YOUR TASK:
Write out each record below, word for word.

SOURCE MATERIAL:
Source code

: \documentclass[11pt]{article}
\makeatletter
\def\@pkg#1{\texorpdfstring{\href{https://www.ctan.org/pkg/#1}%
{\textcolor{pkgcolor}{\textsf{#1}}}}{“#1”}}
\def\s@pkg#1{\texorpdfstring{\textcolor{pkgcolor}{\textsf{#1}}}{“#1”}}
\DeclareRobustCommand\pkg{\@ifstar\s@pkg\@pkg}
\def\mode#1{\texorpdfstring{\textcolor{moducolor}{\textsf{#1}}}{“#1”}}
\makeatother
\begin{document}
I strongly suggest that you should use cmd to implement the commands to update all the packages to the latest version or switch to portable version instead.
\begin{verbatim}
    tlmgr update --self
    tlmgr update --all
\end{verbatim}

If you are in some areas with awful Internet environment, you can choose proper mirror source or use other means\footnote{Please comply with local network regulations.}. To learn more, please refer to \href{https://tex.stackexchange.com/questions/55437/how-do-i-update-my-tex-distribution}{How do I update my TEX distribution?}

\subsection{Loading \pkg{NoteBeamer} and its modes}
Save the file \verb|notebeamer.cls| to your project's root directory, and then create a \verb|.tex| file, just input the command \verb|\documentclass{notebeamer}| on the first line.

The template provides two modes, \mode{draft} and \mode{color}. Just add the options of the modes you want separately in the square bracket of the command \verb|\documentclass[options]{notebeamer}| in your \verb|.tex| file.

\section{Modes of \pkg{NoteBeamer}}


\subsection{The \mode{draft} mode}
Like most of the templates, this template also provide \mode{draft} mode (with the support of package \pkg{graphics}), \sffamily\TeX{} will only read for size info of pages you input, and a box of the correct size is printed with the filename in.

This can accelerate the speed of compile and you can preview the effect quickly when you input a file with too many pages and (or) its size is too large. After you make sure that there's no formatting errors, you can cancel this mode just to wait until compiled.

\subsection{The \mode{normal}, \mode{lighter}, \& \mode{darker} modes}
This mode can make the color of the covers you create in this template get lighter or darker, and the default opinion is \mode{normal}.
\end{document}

FINISHED EXERCISE:
Source code

: \documentclass[11pt]{article}
\makeatletter
\def\@pkg#1{\texorpdfstring{\href{https://www.ctan.org/pkg/#1}%
{\textcolor{pkgcolor}{\textsf{#1}}}}{“#1”}}
\def\s@pkg#1{\texorpdfstring{\textcolor{pkgcolor}{\textsf{#1}}}{“#1”}}
\DeclareRobustCommand\pkg{\@ifstar\s@pkg\@pkg}
\def\mode#1{\texorpdfstring{\textcolor{moducolor}{\textsf{#1}}}{“#1”}}
\makeatother
\begin{document}
I strongly suggest that you should use cmd to implement the commands to update all the packages to the latest version or switch to portable version instead.
\begin{verbatim}
    tlmgr update --self
    tlmgr update --all
\end{verbatim}

If you are in some areas with awful Internet environment, you can choose proper mirror source or use other means\footnote{Please comply with local network regulations.}. To learn more, please refer to \href{https://tex.stackexchange.com/questions/55437/how-do-i-update-my-tex-distribution}{How do I update my TEX distribution?}

\subsection{Loading \pkg{NoteBeamer} and its modes}
Save the file \verb|notebeamer.cls| to your project's root directory, and then create a \verb|.tex| file, just input the command \verb|\documentclass{notebeamer}| on the first line.

The template provides two modes, \mode{draft} and \mode{color}. Just add the options of the modes you want separately in the square bracket of the command \verb|\documentclass[options]{notebeamer}| in your \verb|.tex| file.

\section{Modes of \pkg{NoteBeamer}}


\subsection{The \mode{draft} mode}
Like most of the templates, this template also provide \mode{draft} mode (with the support of package \pkg{graphics}), \sffamily\TeX{} will only read for size info of pages you input, and a box of the correct size is printed with the filename in.

This can accelerate the speed of compile and you can preview the effect quickly when you input a file with too many pages and (or) its size is too large. After you make sure that there's no formatting errors, you can cancel this mode just to wait until compiled.

\subsection{The \mode{normal}, \mode{lighter}, \& \mode{darker} modes}
This mode can make the color of the covers you create in this template get lighter or darker, and the default opinion is \mode{normal}.
\end{document}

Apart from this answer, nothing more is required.